“Data Driven Thinking” is written by members of the media community and contains fresh ideas on the digital revolution in media.
Today’s column is written by Bob Gilbreath, co-founder and president of Ahalogy, former brand manager at Procter & Gamble and chief strategy officer of Possible Worldwide.
In January 2012, Gartner declared that, within the next five years, CMOs at the world’s largest companies would spend more than CIOs on technology. Within six months, the industry saw some of the biggest acquisitions in marketing-software history, including the $735 million sale of BuddyMedia to Salesforce. Marketing software as a service, or SaaS, is one of the hottest startup areas today.
Indeed, marketing is overdue for a technology-focused overhaul. Most media buys are still built in simple spreadsheets, and social+mobile ad share continues to lag. Marketers are eager to find technology solutions that help them manage the multiplying media choices, and CMOs increasingly talk about an “always-on” marketing model.
The idea of software as a service tends to appeal to brand marketers. After all, it’s far cheaper than paying an agency to create something from scratch. Investors are enamored with the margins of the software model and strongly encourage startups to adopt the SaaS dogma: Staff up with salespeople, go for big enterprise deals, and spend as little as possible on customer service.
But, in the race to cash in, too many companies are falling short by putting service second. Signs of weakness are popping up in the marketing-software business. I have spoken with dozens of brand leaders at the world’s largest advertisers in the past few months, and they echo the same complaints:
- They don’t have the time to learn new software and keep updated on new features.
- The software is not keeping up with their specific needs.
- The tools are not producing noticeable business results.
As a result, a growing number of marketers choose not to re-sign annual contracts when they expire, and are either doing without marketing software or shifting the work back to their advertising agencies. Marketing SaaS is not yet delivering on its hype.
Why Service Should Come First
The reality is that marketers need service before software. For decades, they have relied on an ecosystem of partners, agencies, consultants and specialists to help them do their jobs. So handing them a username, password and instant-message support just doesn’t cut it. It will take what I like to call a “SaaS-backward” model to win in this new market.
We won’t see Gartner’s predictions ripen into reality until companies adopt a service-powered-by-software approach, built around three marketing-centric principles:
- Strong customer leadership: Startups must become trusted stewards of brands’ businesses who understand their clients’ challenges and get in the trenches to train them in new media tools. The pendulum will shift away from salespeople to client service.
- Service powered by technology: Once customer-service leaders steer marketers in the right direction, software can be used to drive business results in a scalable way. Marketing automation and machine learning will help both startups and clients make money while they sleep.
- Paid for performance: SaaS companies are leaving enormous piles of money on the table with flat monthly fees.
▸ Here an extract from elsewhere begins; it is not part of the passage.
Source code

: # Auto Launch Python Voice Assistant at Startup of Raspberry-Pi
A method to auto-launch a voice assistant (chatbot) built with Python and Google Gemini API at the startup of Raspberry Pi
If their software actually works, then there’s potential for limitless revenue growth because brands are more than willing to pay for results. A results-based fee structure would create partnerships that are successful for both parties and would motivate startups to keep innovating.
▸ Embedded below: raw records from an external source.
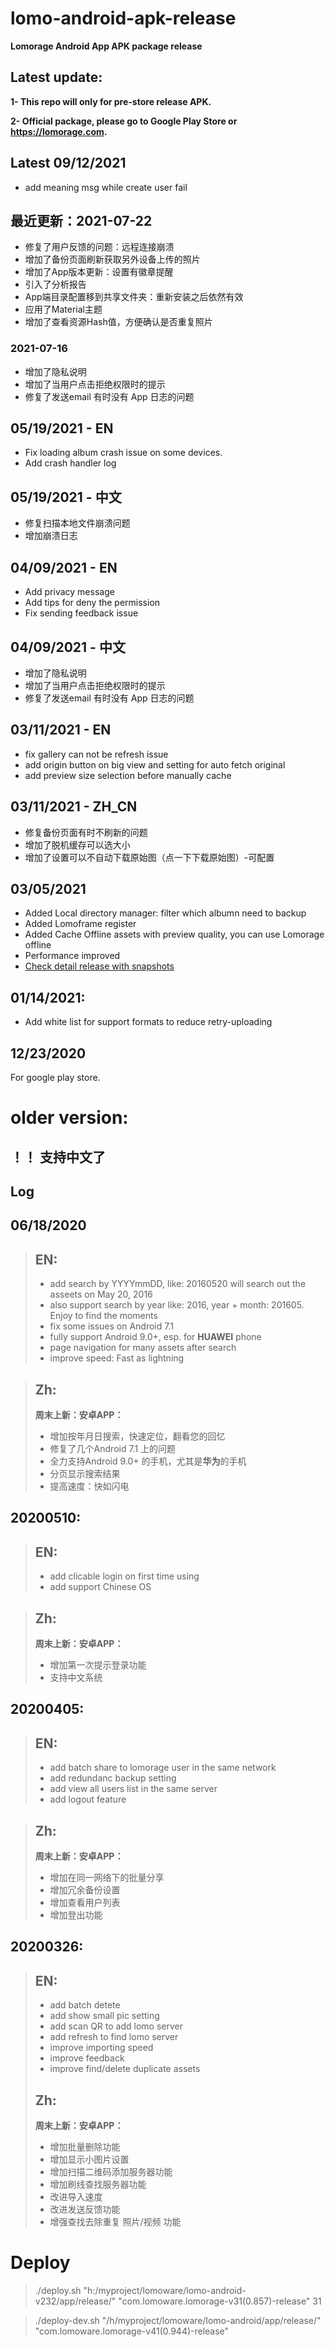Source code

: # lomo-android-apk-release
**Lomorage Android App APK package release**
## Latest update:
**1- This repo will only for pre-store release APK.**

**2- Official package, please go to Google Play Store or https://lomorage.com.**



## Latest 09/12/2021
- add meaning msg while create user fail


## 最近更新：2021-07-22

- 修复了用户反馈的问题：远程连接崩溃
- 增加了备份页面刷新获取另外设备上传的照片
- 增加了App版本更新：设置有徽章提醒
- 引入了分析报告
- App端目录配置移到共享文件夹：重新安装之后依然有效
- 应用了Material主题
- 增加了查看资源Hash值，方便确认是否重复照片

### 2021-07-16
- 增加了隐私说明
- 增加了当用户点击拒绝权限时的提示
- 修复了发送email 有时没有 App 日志的问题




## 05/19/2021 - EN
- Fix loading album crash issue on some devices.
- Add crash handler log

## 05/19/2021 - 中文
- 修复扫描本地文件崩溃问题
- 增加崩溃日志


## 04/09/2021 - EN
- Add privacy message
- Add tips for deny the permission
- Fix sending feedback issue

## 04/09/2021 - 中文
- 增加了隐私说明
- 增加了当用户点击拒绝权限时的提示
- 修复了发送email 有时没有 App 日志的问题
## 03/11/2021 - EN

- fix gallery can not be refresh issue
- add origin button on big view and setting for auto fetch original
- add preview size selection before manually cache

## 03/11/2021 - ZH_CN

- 修复备份页面有时不刷新的问题
- 增加了脱机缓存可以选大小
- 增加了设置可以不自动下载原始图（点一下下载原始图）-可配置



## 03/05/2021
- Added Local directory manager: filter which albumn need to backup
- Added Lomoframe register
- Added Cache Offline assets with preview quality, you can use Lomorage offline
- Performance improved
- [Check detail release with snapshots](./release20210305.md)




## 01/14/2021:
- Add white list for support formats to reduce retry-uploading


## 12/23/2020
For google play store.

# older version:

## ！！ 支持中文了

## Log

## 06/18/2020
> ## EN:
> - add search by YYYYmmDD, like: 20160520 will search out the asseets on May 20, 2016
> - also support search by year like: 2016, year + month: 201605. Enjoy to find the moments
> - fix some issues on Android 7.1
> - fully support Android 9.0+, esp. for **HUAWEI** phone
> - page navigation for many assets after search
> - improve speed: Fast as lightning

> ## Zh:
> **周末上新：安卓APP：**
> - 增加按年月日搜索，快速定位，翻看您的回忆
> - 修复了几个Android 7.1 上的问题
> - 全力支持Android 9.0+ 的手机，尤其是**华为**的手机
> - 分页显示搜索结果
> - 提高速度：快如闪电

## 20200510:
> ## EN:
>  - add clicable login on first time using
>  - add support Chinese OS

> ## Zh:
> **周末上新：安卓APP：**
> - 增加第一次提示登录功能
> - 支持中文系统



## 20200405: 
> ## EN:
>  - add batch share to lomorage user in the same network 
>  - add redundanc backup setting
>  - add view all users list in the same server
>  - add logout feature

> ## Zh:
> **周末上新：安卓APP：**
> - 增加在同一网络下的批量分享
> - 增加冗余备份设置
> - 增加查看用户列表
> - 增加登出功能

## 20200326: 
> ## EN:
>  - add batch detete 
>  - add show small pic setting
>  - add scan QR to add lomo server
>  - add refresh to find lomo server
>  - improve importing speed
>  - improve feedback
>  - improve find/delete duplicate assets
> ## Zh:
> **周末上新：安卓APP：**
> - 增加批量删除功能
> - 增加显示小图片设置
> - 增加扫描二维码添加服务器功能
> - 增加刷线查找服务器功能
> - 改进导入速度
> - 改进发送反馈功能
> - 增强查找去除重复 照片/视频 功能

# Deploy


> ./deploy.sh "h:/myproject/lomoware/lomo-android-v232/app/release/" "com.lomoware.lomorage-v31(0.857)-release" 31

> ./deploy-dev.sh "/h/myproject/lomoware/lomo-android/app/release/" "com.lomoware.lomorage-v41(0.944)-release"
Increasingly, we will measure the strength of marketing SaaS companies by one critical number: renewal rates. Renewal rates represent the true test of whether or not clients are seeing enough return on their investments. Renewal rates also are important for software providers because it’s much more profitable to keep a client than to keep refilling the funnel.
Good marketers understand customers’ needs and develop products that meet those needs. In order for marketing software companies and their investors to succeed, we must take a chapter from brand marketers’ playbooks and deliver service first, and technology second.